[Problem to work on] The data must be given again exactly as written, with all images omitted.

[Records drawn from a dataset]
=-=-=

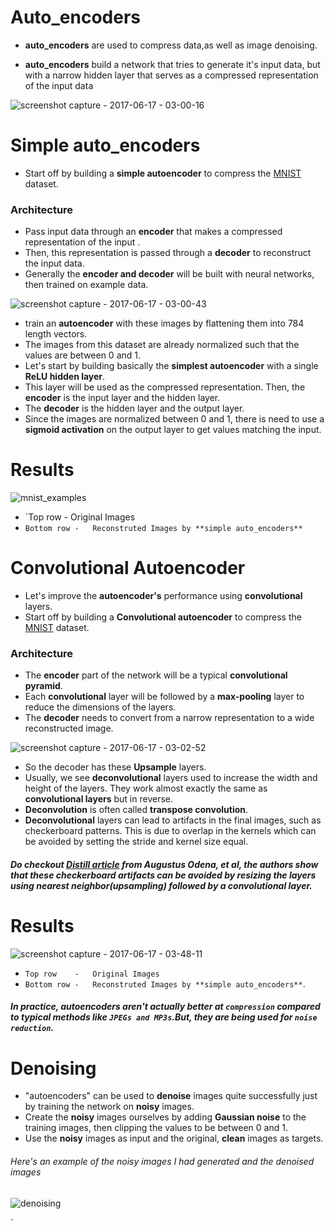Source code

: # Auto_encoders

* **auto_encoders** are used to compress data,as well as image denoising.

* **auto_encoders** build a network that tries to generate it's input data, but with a narrow hidden layer that serves as a compressed representation of the input data

![screenshot capture - 2017-06-17 - 03-00-16](https://user-images.githubusercontent.com/17912055/27245680-959fc01e-530a-11e7-8170-858c4753dfa4.png)

# Simple auto_encoders

* Start off by building a **simple autoencoder** to compress the [MNIST](http://yann.lecun.com/exdb/mnist/) dataset. 

### Architecture

* Pass input data through an **encoder** that makes a compressed representation of the input .
* Then, this representation is passed through a **decoder** to reconstruct the input data.
* Generally the **encoder and decoder** will be built with neural networks, then trained on example data.

![screenshot capture - 2017-06-17 - 03-00-43](https://user-images.githubusercontent.com/17912055/27245913-b3a65608-530b-11e7-8d76-56fc074cc5f5.png)

* train an **autoencoder** with these images by flattening them into 784 length vectors. 
* The images from this dataset are already normalized such that the values are between 0 and 1.
* Let's start by building basically the **simplest autoencoder** with a single **ReLU hidden layer**.
* This layer will be used as the compressed representation. Then, the **encoder** is the input layer and the hidden layer.
* The **decoder** is the hidden layer and the output layer. 
* Since the images are normalized between 0 and 1, there is need to use a **sigmoid activation** on the output layer to get values matching the input.

# Results 

![mnist_examples](https://user-images.githubusercontent.com/17912055/27246025-814e225c-530c-11e7-8604-f9b0864f1baa.png)

 * `Top row    -   Original Images
 * `Bottom row -   Reconstruted Images by **simple auto_encoders**`

 
 
 
 
 
 
 # Convolutional Autoencoder
 
 * Let's improve the  **autoencoder's** performance using **convolutional** layers.
 * Start off by building a **Convolutional autoencoder** to compress the [MNIST](http://yann.lecun.com/exdb/mnist/) dataset.
 
 ### Architecture
 
 * The **encoder** part of the network will be a typical **convolutional pyramid**. 
 * Each **convolutional** layer will be followed by a **max-pooling** layer to reduce the dimensions of the layers. 
 * The **decoder** needs to convert from a narrow representation to a wide reconstructed image. 
 
 ![screenshot capture - 2017-06-17 - 03-02-52](https://user-images.githubusercontent.com/17912055/27246323-7a374db6-530e-11e7-93d5-c6b69582531d.png)

* So the decoder has these **Upsample** layers.
* Usually, we see **deconvolutional** layers used to increase the width and height of the layers. They work almost exactly the same as **convolutional layers** but in reverse.
* **Deconvolution** is often called **transpose convolution**.
* **Deconvolutional** layers can lead to artifacts in the final images, such as checkerboard patterns. This is due to overlap in the kernels which can be avoided by setting the stride and kernel size equal.



##### Do checkout [Distill article](http://distill.pub/2016/deconv-checkerboard/) from Augustus Odena, et al, the authors show that these checkerboard artifacts can be avoided by resizing the layers using nearest neighbor(**upsampling**) followed by a **convolutional** layer.



# Results 

![screenshot capture - 2017-06-17 - 03-48-11](https://user-images.githubusercontent.com/17912055/27246523-d34d4b2a-530f-11e7-91e0-786a32e2866c.png)

 * `Top row    -   Original Images`
 * `Bottom row -   Reconstruted Images by **simple auto_encoders**`.

 


 
 
 ##### In practice, **autoencoders** aren't actually better at `compression` compared to typical methods like `JPEGs and MP3s`.But, they are being used for `noise reduction`.
 
 
 
 # Denoising
 
 * "autoencoders" can be used to **denoise** images quite successfully just by training the network on **noisy** images.
 *  Create the **noisy** images ourselves by adding **Gaussian noise** to the training images, then clipping the values to be between 0 and 1. 
 * Use the **noisy** images as input and the original, **clean** images as targets. 
 
 ###### Here's an example of the noisy images I had generated and the denoised images
 
 ![denoising](https://user-images.githubusercontent.com/17912055/27247144-da97cd52-5313-11e7-9a31-629dfe2546cb.png)



 
`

=-=-=

[Reply]
Source code

: # Auto_encoders

* **auto_encoders** are used to compress data,as well as image denoising.

* **auto_encoders** build a network that tries to generate it's input data, but with a narrow hidden layer that serves as a compressed representation of the input data

![screenshot capture - 2017-06-17 - 03-00-16](https://user-images.githubusercontent.com/17912055/27245680-959fc01e-530a-11e7-8170-858c4753dfa4.png)

# Simple auto_encoders

* Start off by building a **simple autoencoder** to compress the [MNIST](http://yann.lecun.com/exdb/mnist/) dataset. 

### Architecture

* Pass input data through an **encoder** that makes a compressed representation of the input .
* Then, this representation is passed through a **decoder** to reconstruct the input data.
* Generally the **encoder and decoder** will be built with neural networks, then trained on example data.

![screenshot capture - 2017-06-17 - 03-00-43](https://user-images.githubusercontent.com/17912055/27245913-b3a65608-530b-11e7-8d76-56fc074cc5f5.png)

* train an **autoencoder** with these images by flattening them into 784 length vectors. 
* The images from this dataset are already normalized such that the values are between 0 and 1.
* Let's start by building basically the **simplest autoencoder** with a single **ReLU hidden layer**.
* This layer will be used as the compressed representation. Then, the **encoder** is the input layer and the hidden layer.
* The **decoder** is the hidden layer and the output layer. 
* Since the images are normalized between 0 and 1, there is need to use a **sigmoid activation** on the output layer to get values matching the input.

# Results 

![mnist_examples](https://user-images.githubusercontent.com/17912055/27246025-814e225c-530c-11e7-8604-f9b0864f1baa.png)

 * `Top row    -   Original Images
 * `Bottom row -   Reconstruted Images by **simple auto_encoders**`

 
 
 
 
 
 
 # Convolutional Autoencoder
 
 * Let's improve the  **autoencoder's** performance using **convolutional** layers.
 * Start off by building a **Convolutional autoencoder** to compress the [MNIST](http://yann.lecun.com/exdb/mnist/) dataset.
 
 ### Architecture
 
 * The **encoder** part of the network will be a typical **convolutional pyramid**. 
 * Each **convolutional** layer will be followed by a **max-pooling** layer to reduce the dimensions of the layers. 
 * The **decoder** needs to convert from a narrow representation to a wide reconstructed image. 
 
 ![screenshot capture - 2017-06-17 - 03-02-52](https://user-images.githubusercontent.com/17912055/27246323-7a374db6-530e-11e7-93d5-c6b69582531d.png)

* So the decoder has these **Upsample** layers.
* Usually, we see **deconvolutional** layers used to increase the width and height of the layers. They work almost exactly the same as **convolutional layers** but in reverse.
* **Deconvolution** is often called **transpose convolution**.
* **Deconvolutional** layers can lead to artifacts in the final images, such as checkerboard patterns. This is due to overlap in the kernels which can be avoided by setting the stride and kernel size equal.



##### Do checkout [Distill article](http://distill.pub/2016/deconv-checkerboard/) from Augustus Odena, et al, the authors show that these checkerboard artifacts can be avoided by resizing the layers using nearest neighbor(**upsampling**) followed by a **convolutional** layer.



# Results 

![screenshot capture - 2017-06-17 - 03-48-11](https://user-images.githubusercontent.com/17912055/27246523-d34d4b2a-530f-11e7-91e0-786a32e2866c.png)

 * `Top row    -   Original Images`
 * `Bottom row -   Reconstruted Images by **simple auto_encoders**`.

 


 
 
 ##### In practice, **autoencoders** aren't actually better at `compression` compared to typical methods like `JPEGs and MP3s`.But, they are being used for `noise reduction`.
 
 
 
 # Denoising
 
 * "autoencoders" can be used to **denoise** images quite successfully just by training the network on **noisy** images.
 *  Create the **noisy** images ourselves by adding **Gaussian noise** to the training images, then clipping the values to be between 0 and 1. 
 * Use the **noisy** images as input and the original, **clean** images as targets. 
 
 ###### Here's an example of the noisy images I had generated and the denoised images
 
 ![denoising](https://user-images.githubusercontent.com/17912055/27247144-da97cd52-5313-11e7-9a31-629dfe2546cb.png)



 
`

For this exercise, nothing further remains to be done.